From cookie theft to BEC: Attackers use AiTM phishing sites as entry point to further financial fraud - Microsoft Security
From cookie theft to BEC: Attackers use AiTM phishing sites as entry point to further financial fraud
Microsoft 365 Defender Research Team
Microsoft Threat Intelligence Center (MSTIC)
Share
A large-scale phishing campaign that used adversary-in-the-middle (AiTM) phishing sites stole passwords, hijacked a user’s sign-in session, and skipped the authentication process even if the user had enabled multifactor authentication (MFA). The attackers then used the stolen credentials and session cookies to access affected users’ mailboxes and perform follow-on business email compromise (BEC) campaigns against other targets. Based on our threat data, the AiTM phishing campaign attempted to target more than 10,000 organizations since September 2021.
Diagram containing icons and arrows illustrating the sequence of steps in an AiTM phishing campaign.
Figure 1. Overview of AiTM phishing campaign and follow-on BEC
Phishing remains to be one of the most common techniques attackers use in their attempts to gain initial access to organizations. According to the 2021 Microsoft Digital Defense Report, reports of phishing attacks doubled in 2020, and phishing is the most common type of malicious email observed in our threat signals. MFA provides an added security layer against credential theft, and it is expected that more organizations will adopt it, especially in countries and regions where even governments are mandating it. Unfortunately, attackers are also finding new ways to circumvent this security measure.
In AiTM phishing, attackers deploy a proxy server between a target user and the website the user wishes to visit (that is, the site the attacker wishes to impersonate). Such a setup allows the attacker to steal and intercept the target’s password and the session cookie that proves their ongoing and authenticated session with the website. Note that this is not a vulnerability in MFA; since AiTM phishing steals the session cookie, the attacker gets authenticated to a session on the user’s behalf, regardless of the sign-in method the latter uses.

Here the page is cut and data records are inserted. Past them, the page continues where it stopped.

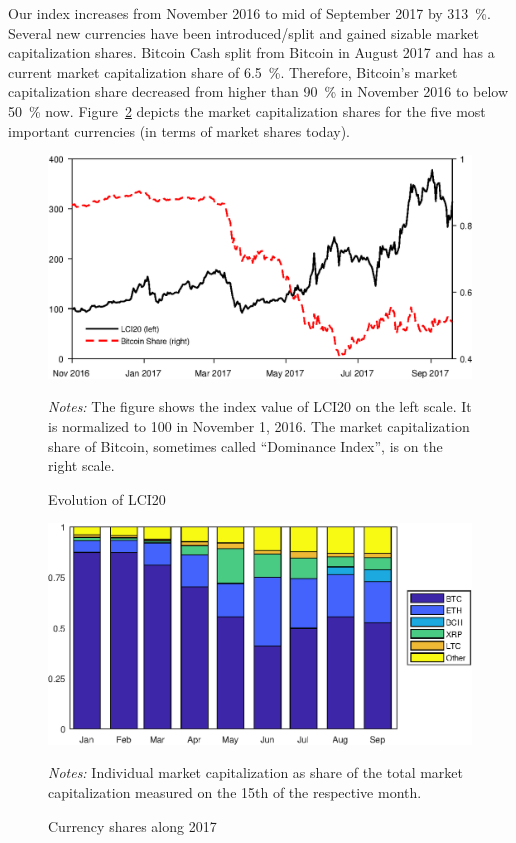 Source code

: \documentclass[11pt]{article}
\newcommand\fnotes[1]{\captionsetup{font=scriptsize}\caption*{\textsl{Notes:} #1}}
\begin{document}
Our index increases from November 2016 to mid of September 2017 by 313~\%.
Several new currencies have been introduced/split and gained sizable market capitalization shares.
Bitcoin Cash split from Bitcoin in August 2017 and has a current market capitalization share of 6.5~\%.
Therefore, Bitcoin's market capitalization share decreased from higher than 90~\% in November 2016 to below 50~\% now.
Figure~\ref{f:curshares} depicts the market capitalization shares for the five most important currencies (in terms of market shares today).

\begin{figure}[h]%
    \centering%
    \caption{Evolution of LCI20}\label{f:lci20}%
    \includegraphics[width=.8\textwidth]{figs/lci20.eps}%
    \medskip\newline%
    \fnotes{The figure shows the index value of LCI20 on the left scale. It is normalized to 100 in November 1, 2016. The market capitalization share of Bitcoin, sometimes called ``Dominance Index'', is on the right scale.}
\end{figure}

\begin{figure}[h]%
    \centering%
    \caption{Currency shares along 2017}\label{f:curshares}%
    \includegraphics[width=.8\textwidth]{figs/currency_shares.eps}%
    \medskip\newline%
    \fnotes{Individual market capitalization as share of the total market capitalization measured on the 15th of the respective month.}
\end{figure}
\end{document}
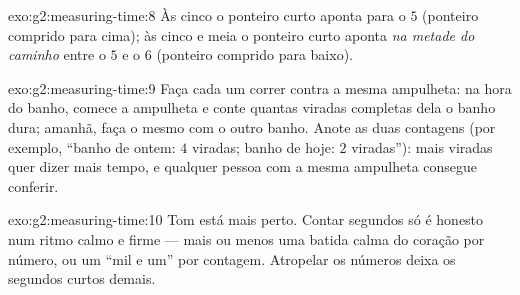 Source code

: \begin{solution}{exo:g2:measuring-time:8}
Às cinco  o ponteiro curto aponta para o $5$ (ponteiro comprido
para cima); às cinco e meia o ponteiro curto aponta \emph{na metade
do caminho} entre o $5$ e o $6$ (ponteiro comprido para baixo).
\end{solution}

\begin{solution}{exo:g2:measuring-time:9}
Faça cada um correr contra a mesma ampulheta: na hora do banho,
comece a ampulheta e conte quantas viradas completas dela o banho
dura; amanhã, faça o mesmo com o outro banho. Anote as duas contagens
(por exemplo, ``banho de ontem: $4$ viradas; banho de hoje: $2$
viradas''): mais viradas quer dizer mais tempo, e qualquer pessoa com
a mesma ampulheta consegue conferir.
\end{solution}

\begin{solution}{exo:g2:measuring-time:10}
Tom está mais perto. Contar segundos só é honesto num ritmo calmo e
firme --- mais ou menos uma batida calma do coração por número, ou um
``mil e um'' por contagem. Atropelar os números deixa os segundos
curtos demais.
\end{solution}
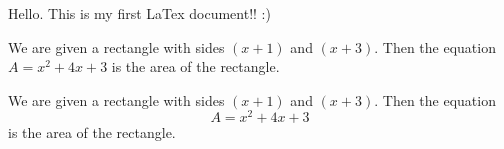 \documentclass[11pt]{article}
\begin{document}
Hello. This is my first LaTex document!! :)

We are given a rectangle with sides $(x+1)$ and $(x+3)$. Then the equation $A=x^2+4x+3$ is the area of the rectangle.

We are given a rectangle with sides $(x+1)$ and $(x+3)$. Then the equation $$A=x^2+4x+3$$ is the area of the rectangle.
\end{document}
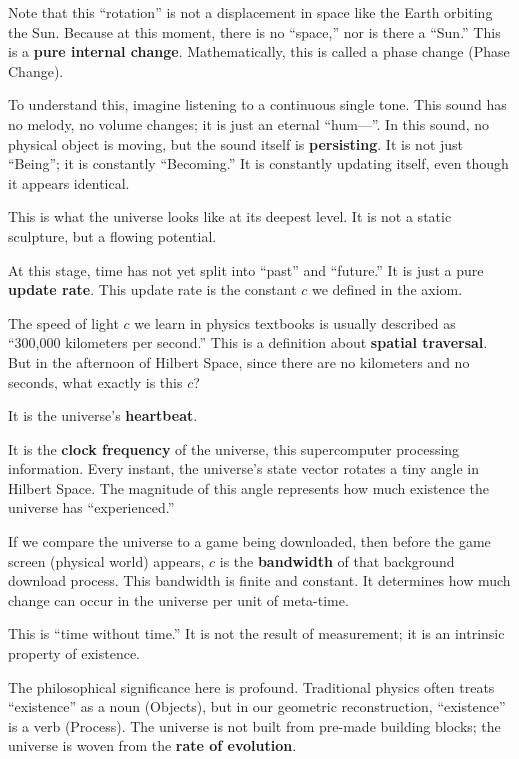 \documentclass[11pt,a4paper,twoside]{book}
\begin{document}
Note that this ``rotation'' is not a displacement in space like the Earth orbiting the Sun. Because at this moment, there is no ``space,'' nor is there a ``Sun.'' This is a \textbf{pure internal change}. Mathematically, this is called a phase change (Phase Change).

To understand this, imagine listening to a continuous single tone. This sound has no melody, no volume changes; it is just an eternal ``hum---''. In this sound, no physical object is moving, but the sound itself is \textbf{persisting}. It is not just ``Being''; it is constantly ``Becoming.'' It is constantly updating itself, even though it appears identical.

This is what the universe looks like at its deepest level. It is not a static sculpture, but a flowing potential.

At this stage, time has not yet split into ``past'' and ``future.'' It is just a pure \textbf{update rate}. This update rate is the constant $c$ we defined in the axiom.

The speed of light $c$ we learn in physics textbooks is usually described as ``300,000 kilometers per second.'' This is a definition about \textbf{spatial traversal}. But in the afternoon of Hilbert Space, since there are no kilometers and no seconds, what exactly is this $c$?

It is the universe's \textbf{heartbeat}.

It is the \textbf{clock frequency} of the universe, this supercomputer processing information. Every instant, the universe's state vector rotates a tiny angle in Hilbert Space. The magnitude of this angle represents how much existence the universe has ``experienced.''

If we compare the universe to a game being downloaded, then before the game screen (physical world) appears, $c$ is the \textbf{bandwidth} of that background download process. This bandwidth is finite and constant. It determines how much change can occur in the universe per unit of meta-time.

This is ``time without time.'' It is not the result of measurement; it is an intrinsic property of existence.

The philosophical significance here is profound. Traditional physics often treats ``existence'' as a noun (Objects), but in our geometric reconstruction, ``existence'' is a verb (Process). The universe is not built from pre-made building blocks; the universe is woven from the \textbf{rate of evolution}.
\end{document}

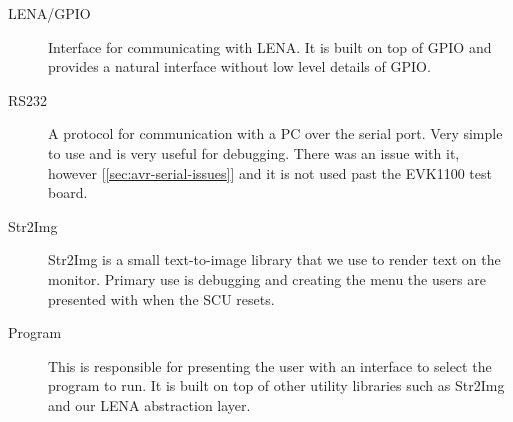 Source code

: \begin{description}
\item[LENA/GPIO] Interface for communicating with \ac{LENA}. It is built on
  top of GPIO and provides a natural interface without low level details of GPIO.


\item[RS232] A protocol for communication with a PC over the serial port. Very
  simple to use and is very useful for debugging. There was an issue with it,
  however [\ref{sec:avr-serial-issues}] and it is not used past the EVK1100 test
  board.
 


\item[Str2Img] Str2Img is a small text-to-image library that we use to render
  text on the monitor. Primary use is debugging and creating the menu the users
  are presented with when the SCU resets.
  
\item[Program] This is responsible for presenting the user with an interface to
  select the program to run. It is built on top of other utility libraries such
  as Str2Img and our \ac{LENA} abstraction layer.



\end{description}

Microsoft 365 Defender detects suspicious activities related to AiTM phishing attacks and their follow-on activities, such as session cookie theft and attempts to use the stolen cookie to sign into Exchange Online. However, to further protect themselves from similar attacks, organizations should also consider complementing MFA with conditional access policies, where sign-in requests are evaluated using additional identity-driven signals like user or group membership, IP location information, and device status, among others.

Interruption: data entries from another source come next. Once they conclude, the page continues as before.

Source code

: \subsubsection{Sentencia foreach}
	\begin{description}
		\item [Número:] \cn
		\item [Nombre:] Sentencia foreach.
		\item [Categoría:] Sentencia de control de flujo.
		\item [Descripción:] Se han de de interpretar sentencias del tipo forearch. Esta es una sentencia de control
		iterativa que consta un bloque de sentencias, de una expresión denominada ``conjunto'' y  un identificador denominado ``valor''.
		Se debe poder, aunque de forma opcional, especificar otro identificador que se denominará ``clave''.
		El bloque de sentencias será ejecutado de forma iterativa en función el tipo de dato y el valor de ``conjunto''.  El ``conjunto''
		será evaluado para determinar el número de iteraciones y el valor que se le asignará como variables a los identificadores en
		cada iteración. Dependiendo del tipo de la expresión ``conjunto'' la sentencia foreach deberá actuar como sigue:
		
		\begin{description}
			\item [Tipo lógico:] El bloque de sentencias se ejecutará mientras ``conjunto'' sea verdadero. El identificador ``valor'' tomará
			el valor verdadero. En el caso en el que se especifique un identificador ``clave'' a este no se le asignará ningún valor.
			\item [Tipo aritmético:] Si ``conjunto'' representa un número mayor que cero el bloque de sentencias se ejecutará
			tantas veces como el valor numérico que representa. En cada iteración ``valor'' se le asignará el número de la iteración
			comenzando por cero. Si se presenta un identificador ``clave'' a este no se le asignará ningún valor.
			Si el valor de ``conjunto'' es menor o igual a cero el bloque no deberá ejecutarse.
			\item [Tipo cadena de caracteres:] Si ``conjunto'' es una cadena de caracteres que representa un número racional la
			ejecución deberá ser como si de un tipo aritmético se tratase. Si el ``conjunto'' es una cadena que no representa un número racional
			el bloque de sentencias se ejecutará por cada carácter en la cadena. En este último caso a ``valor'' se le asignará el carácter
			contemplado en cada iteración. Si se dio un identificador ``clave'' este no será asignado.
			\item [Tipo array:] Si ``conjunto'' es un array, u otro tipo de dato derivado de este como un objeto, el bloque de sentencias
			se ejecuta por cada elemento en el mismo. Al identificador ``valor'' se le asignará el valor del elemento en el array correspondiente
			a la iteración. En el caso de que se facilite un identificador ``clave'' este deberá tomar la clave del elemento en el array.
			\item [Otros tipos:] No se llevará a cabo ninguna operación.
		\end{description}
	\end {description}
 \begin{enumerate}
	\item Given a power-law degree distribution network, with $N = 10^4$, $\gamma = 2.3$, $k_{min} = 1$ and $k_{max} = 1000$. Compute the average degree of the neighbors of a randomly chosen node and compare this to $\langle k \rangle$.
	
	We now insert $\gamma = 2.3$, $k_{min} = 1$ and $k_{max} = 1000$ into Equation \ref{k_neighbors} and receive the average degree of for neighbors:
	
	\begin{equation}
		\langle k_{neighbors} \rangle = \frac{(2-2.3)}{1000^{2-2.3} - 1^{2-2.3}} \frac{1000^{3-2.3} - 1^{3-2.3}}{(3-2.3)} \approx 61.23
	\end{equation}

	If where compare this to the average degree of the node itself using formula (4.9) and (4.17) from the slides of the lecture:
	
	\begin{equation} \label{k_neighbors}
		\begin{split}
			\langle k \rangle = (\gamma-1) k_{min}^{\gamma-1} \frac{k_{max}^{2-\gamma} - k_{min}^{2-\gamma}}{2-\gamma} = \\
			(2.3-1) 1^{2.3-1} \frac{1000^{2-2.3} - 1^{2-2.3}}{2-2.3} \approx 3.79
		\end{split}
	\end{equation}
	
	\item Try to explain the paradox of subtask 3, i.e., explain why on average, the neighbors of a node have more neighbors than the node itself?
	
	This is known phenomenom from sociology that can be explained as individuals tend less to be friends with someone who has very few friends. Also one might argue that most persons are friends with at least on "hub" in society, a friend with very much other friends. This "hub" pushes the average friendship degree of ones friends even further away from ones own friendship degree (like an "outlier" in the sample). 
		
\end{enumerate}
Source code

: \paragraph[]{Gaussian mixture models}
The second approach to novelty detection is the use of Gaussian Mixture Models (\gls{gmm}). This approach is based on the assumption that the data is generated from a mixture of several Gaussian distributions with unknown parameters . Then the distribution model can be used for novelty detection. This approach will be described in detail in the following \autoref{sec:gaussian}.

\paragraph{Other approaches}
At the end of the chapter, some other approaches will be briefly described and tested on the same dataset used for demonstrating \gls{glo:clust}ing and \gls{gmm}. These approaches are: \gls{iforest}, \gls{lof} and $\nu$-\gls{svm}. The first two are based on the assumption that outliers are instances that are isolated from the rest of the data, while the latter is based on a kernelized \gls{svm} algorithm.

While AiTM phishing isn’t new, our investigation allowed us to observe and analyze the follow-on activities stemming from the campaign—including cloud-based attack attempts—through cross-domain threat data from Microsoft 365 Defender. These observations also let us improve and enrich our solutions’ protection capabilities. This campaign thus also highlights the importance of building a comprehensive defense strategy. As the threat landscape evolves, organizations need to assume breach and understand their network and threat data to gain complete visibility and insight into complex end-to-end attack chains.
In this blog, we’ll share our technical analysis of this phishing campaign and the succeeding payment fraud attempted by the attackers. We’ll also provide guidance for defenders on protecting organizations from this threat and how Microsoft security technologies detect it.
How AiTM phishing works
Every modern web service implements a session with a user after successful authentication so that the user doesn’t have to be authenticated at every new page they visit. This session functionality is implemented through a session cookie provided by an authentication service after initial authentication. The session cookie is proof for the web server that the user has been authenticated and has an ongoing session on the website. In AiTM phishing, an attacker attempts to obtain a target user’s session cookie so they can skip the whole authentication process and act on the latter’s behalf.
To do this, the attacker deploys a webserver that proxies HTTP packets from the user that visits the phishing site to the target server the attacker wishes to impersonate and the other way around. This way, the phishing site is visually identical to the original website (as every HTTP is proxied to and from the original website). The attacker also doesn’t need to craft their own phishing site like how it’s done in conventional phishing campaigns. The URL is the only visible difference between the phishing site and the actual one.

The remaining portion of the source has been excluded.